Trump's Attempt To Make An Example Of The Immigrant 'Caravan' Is Backfiring

Immigration prosecutions are normally open-and-shut cases. But the president’s tweets are once again undermining him in court.
Members of a caravan of migrants, who are mostly from Central America, enter a United States border and customs facility, where they are expected to apply for asylum, in Tijuana, Mexico, on May 4.
Members of a caravan of migrants, who are mostly from Central America, enter a United States border and customs facility, where they are expected to apply for asylum, in Tijuana, Mexico, on May 4.
Edgard Garrido / Reuters

The Trump administration sought to make an example of 11 migrants, who officials say were part of a large refugee caravan, by making a public affair of hauling them into criminal courts rather than putting them through the civil deportation system.

But President Donald Trump’s caravan prosecutions are already hitting roadblocks. Lawyers are challenging most of the normally open-and-shut misdemeanor immigration prosecutions and using the president’s tweets and public statements about Central Americans to do it.

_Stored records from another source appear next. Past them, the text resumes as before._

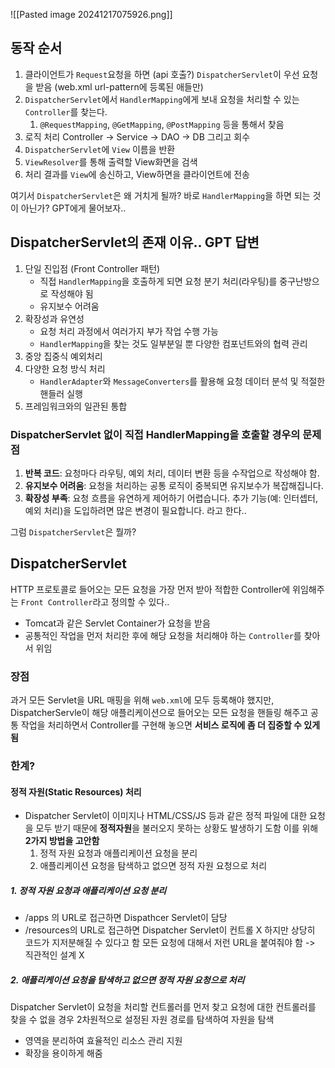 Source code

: 
![[Pasted image 20241217075926.png]]

## 동작 순서
1. 클라이언트가 `Request`요청을 하면 (api 호출?) `DispatcherServlet`이 우선 요청을 받음 (web.xml url-pattern에 등록된 애들만)
2. `DispatcherServlet`에서 `HandlerMapping`에게 보내 요청을 처리할 수 있는 `Controller`를 찾는다.
	1. `@RequestMapping`,  `@GetMapping`, `@PostMapping` 등을 통해서 찾음
3. 로직 처리 Controller -> Service -> DAO -> DB 그리고 회수
4. `DispatcherServlet`에 `View` 이름을 반환
5. `ViewResolver`를 통해 출력할 View화면을 검색
6. 처리 결과를 `View`에 송신하고, View하면을 클라이언트에 전송

여기서 `DispatcherServlet`은 왜 거치게 될까? 바로 `HandlerMapping`을 하면 되는 것이 아닌가? 
GPT에게 물어보자..
## DispatcherServlet의 존재 이유.. GPT 답변
1. 단일 진입점 (Front Controller 패턴)
	- 직접 `HandlerMapping`을 호출하게 되면 요청 분기 처리(라우팅)를 중구난방으로 작성해야 됨
	- 유지보수 어려움
2. 확장성과 유연성
	- 요청 처리 과정에서 여러가지 부가 작업 수행 가능
	- `HandlerMapping`을 찾는 것도 일부분일 뿐 다양한 컴포넌트와의 협력 관리
3. 중앙 집중식 예외처리
4. 다양한 요청 방식 처리
	- `HandlerAdapter`와 `MessageConverters`를 활용해 요청 데이터 분석 및 적절한 핸들러 실행
5. 프레임워크와의 일관된 통합
### DispatcherServlet 없이 직접 HandlerMapping을 호출할 경우의 문제점

1. **반복 코드**: 요청마다 라우팅, 예외 처리, 데이터 변환 등을 수작업으로 작성해야 함.
2. **유지보수 어려움**: 요청을 처리하는 공통 로직이 중복되면 유지보수가 복잡해집니다.
3. **확장성 부족**: 요청 흐름을 유연하게 제어하기 어렵습니다. 추가 기능(예: 인터셉터, 예외 처리)을 도입하려면 많은 변경이 필요합니다.
라고 한다..

그럼  `DispatcherServlet`은 뭘까?
## DispatcherServlet
HTTP 프로토콜로 들어오는 모든 요청을 가장 먼저 받아 적합한 Controller에 위임해주는 `Front Controller`라고 정의할 수 있다..
- Tomcat과 같은 Servlet Container가 요청을 받음
- 공통적인 작업을 먼저 처리한 후에 해당 요청을 처리해야 하는 `Controller`를 찾아서 위임
### 장점
과거 모든 Servlet을 URL 매핑을 위해 `web.xml`에 모두 등록해야 했지만, DispatcherServle이 해당 애플리케이션으로 들어오는 모든 요청을 핸들링 해주고 공통 작업을 처리하면서 Controller를 구현해 놓으면 **서비스 로직에 좀 더 집중할 수 있게 됨** 
### 한계?
#### 정적 자원(Static Resources) 처리 
- Dispatcher Servlet이 이미지나 HTML/CSS/JS 등과 같은 정적 파일에 대한 요청을 모두 받기 때문에 **정적자원**을 불러오지 못하는 상황도 발생하기 도함 이를 위해 **2가지 방법을 고안함**
	1. 정적 자원 요청과 애플리케이션 요청을 분리 
	2. 애플리케이션 요청을 탐색하고 없으면 정적 자원 요청으로 처리
##### 1. 정적 자원 요청과 애플리케이션 요청 분리 
- /apps 의 URL로 접근하면 Dispathcer Servlet이 담당
- /resources의 URL로 접근하면 Dispatcher Servlet이 컨트롤 X 
	하지만 상당히 코드가 지저분해질 수 있다고 함
	모든 요청에 대해서 저런 URL을 붙여줘야 함 -> 직관적인 설계 X 
##### 2. 애플리케이션 요청을 탐색하고 없으면 정적 자원 요청으로 처리 
Dispatcher Servlet이 요청을 처리할 컨트롤러를 먼저 찾고 요청에 대한 컨트롤러를 찾을 수 없을 경우
2차원적으로 설정된 자원 경로를 탐색하여 자원을 탐색
- 영역을 분리하여 효율적인 리소스 관리 지원
- 확장을 용이하게 해줌 

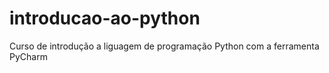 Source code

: # introducao-ao-python
Curso de introdução a liguagem de programação Python com a ferramenta PyCharm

The severity of the cases hardly matches the outsized pronouncements from U.S. Attorney General Jeff Sessions. Prosecutors have offered to release most of the 11 migrants based on time served if they agree to plead guilty. Then they would then take their claims to immigration court, having their currently clean criminal records stained with a conviction.

In an unusual step, though, at least six of the 11 alleged caravan members are seeking to have their cases dismissed entirely, contending the Trump administration selectively prosecuted them based on their national origin as it sought to deter Central American asylum seekers. Some secured reduced bonds, which may allow them to fight their cases without being jailed.

Attorney General Jeff Sessions stands next to the border fence near San Diego on May 7 as he discusses immigration enforcement.
Attorney General Jeff Sessions stands next to the border fence near San Diego on May 7 as he discusses immigration enforcement.
Mike Blake / Reuters

Run-of-the-mill immigration prosecutions are rarely celebrated with press releases and statements from the attorney general, as these were. Sessions’ actions have done something he likely didn’t intend: He’s given them the right to a court-appointed attorney and new legal defenses for cases that have historically been extremely difficult to win.

The 11 migrants, three women and eight men, were arrested in late April and accused by Border Patrol agents of taking part in a caravan of hundreds of Central American asylum seekers. The caravan organizers dispute that, saying the 228 people who had crossed through the port of entry at San Ysidro in San Diego to make asylum claims were the only ones officially affiliated with their group. The Department of Justice filed criminal charges against the 11 on April 30.

The prosecutions were unusual because three involved mothers traveling with their children, and at least five plan to seek asylum — two categories the government had typically put directly into civil immigration proceedings rather than filing criminal charges. But they promise to become more common after Sessions implemented a “zero tolerance” policy this month, calling for the referral of all migrants arrested at the border for prosecution, with the express intent of separating families who cross illegally.

Although immigrants are deported on the orders of immigration judges in civil courts, crossing into the United States illegally is a crime. The first offense is a misdemeanor punishable by up to six months in prison; subsequent offenses can be punished with up to 20 years in prison, depending on the person’s criminal history.

Because of the threat of long sentences and the ease with which prosecutors can win at trial — all they need to secure a conviction is an affidavit signed by a Border Patrol agent or documentation showing a previous deportation — defendants almost always plead guilty. And public defenders rarely urge immigration defendants to go to trial, knowing that their clients would likely remain jailed while their cases play out because they often can’t afford to post bond.

But the original $10,000 bonds sought by the government have already been reduced in several of the “caravan” cases. A judge ordered Thursday that Olga George of Honduras could be released on an unsecured $5,000 bond without requiring a deposit — just her signature. In another case, Morena Mendoza’s bond dropped from $10,000 to $5,000, and the judge allowed her to be freed with a $500 deposit, according to court filings.

In both of those cases, lawyers argued that their clients are not flight risks because they are seeking asylum in the United States. Judges had lowered bond for three others by Thursday. In some cases, the judges allowed the migrants to be freed with a co-signature from someone with enough money to pay a lowered bond of $5,000, instead of requiring a deposit.

In all of the contested cases, court-appointed lawyers argue that the judges should dismiss the charges based on what they say is selective prosecution by the government. Five of the migrants being prosecuted were traveling in a group of 18 people, including three Indian nationals, and the Border Patrol arrested all of them. But only four Hondurans and a Guatemalan in that group were charged ― and none of the Indians ― becoming part of the group of 11 publicized prosecutions. (The government has not revealed the identities of the others in the group, although attorneys asked them to do so as part of discovery.) All of the 11 alleged caravan members being prosecuted are from El Salvador, Guatemala, Honduras and Mexico.

“This kind of invidious discrimination based on alleged country of origin is forbidden by the equal protection guarantees of the Fifth Amendment’s due process clause,” Eric Fish, a federal public defender in San Diego representing several of the migrants, wrote in one of the court filings.

To prove that there is selective prosecution, Fish and another court-appointed attorney, Richard Boesen, pointed in court filings to the words of Trump condemning the caravan and the U.S. asylum process.

They listed several of Trump’s tweets raging against the asylum-seeker caravan, composed mostly of Central Americans, and ones singling out Honduras and Mexico, which the filings characterized as “two of the countries whose migrants he desired to keep out of the United States.”